INPUT MATERIAL:
BEGIN
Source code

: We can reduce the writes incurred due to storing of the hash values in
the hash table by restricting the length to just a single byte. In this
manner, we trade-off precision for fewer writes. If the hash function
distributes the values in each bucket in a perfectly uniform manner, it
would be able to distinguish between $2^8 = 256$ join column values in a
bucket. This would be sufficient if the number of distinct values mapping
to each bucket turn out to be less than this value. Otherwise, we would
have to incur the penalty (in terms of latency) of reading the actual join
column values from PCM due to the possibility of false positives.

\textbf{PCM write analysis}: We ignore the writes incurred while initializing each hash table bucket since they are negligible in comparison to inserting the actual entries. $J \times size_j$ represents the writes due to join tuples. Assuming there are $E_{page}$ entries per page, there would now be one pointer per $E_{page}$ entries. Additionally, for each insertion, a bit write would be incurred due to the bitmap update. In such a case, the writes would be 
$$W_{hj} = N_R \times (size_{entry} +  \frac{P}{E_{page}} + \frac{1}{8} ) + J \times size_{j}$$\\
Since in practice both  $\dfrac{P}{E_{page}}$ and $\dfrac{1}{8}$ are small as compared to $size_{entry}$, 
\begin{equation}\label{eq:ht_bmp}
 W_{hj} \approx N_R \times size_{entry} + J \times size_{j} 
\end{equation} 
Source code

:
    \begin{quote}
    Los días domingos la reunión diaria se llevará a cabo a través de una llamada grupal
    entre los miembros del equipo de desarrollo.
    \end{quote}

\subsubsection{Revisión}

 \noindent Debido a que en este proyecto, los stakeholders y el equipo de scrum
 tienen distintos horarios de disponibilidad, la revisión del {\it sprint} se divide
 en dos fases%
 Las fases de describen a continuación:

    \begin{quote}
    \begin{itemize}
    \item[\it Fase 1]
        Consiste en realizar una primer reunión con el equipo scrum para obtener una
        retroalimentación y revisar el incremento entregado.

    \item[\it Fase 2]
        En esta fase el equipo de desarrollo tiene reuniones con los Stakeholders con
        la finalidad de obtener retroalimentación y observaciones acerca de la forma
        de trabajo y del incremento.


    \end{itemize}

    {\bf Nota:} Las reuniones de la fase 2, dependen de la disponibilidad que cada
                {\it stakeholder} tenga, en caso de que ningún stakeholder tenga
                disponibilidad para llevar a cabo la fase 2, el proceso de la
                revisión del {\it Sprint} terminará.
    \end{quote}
END
BRIEF: In the data above, find the line that contains "bucket. This would" and the line that contains "column values from". Repeat exactly those lines and every line between them, and only those.

YOUR RESPONSE:
bucket. This would be sufficient if the number of distinct values mapping
to each bucket turn out to be less than this value. Otherwise, we would
have to incur the penalty (in terms of latency) of reading the actual join
column values from PCM due to the possibility of false positives.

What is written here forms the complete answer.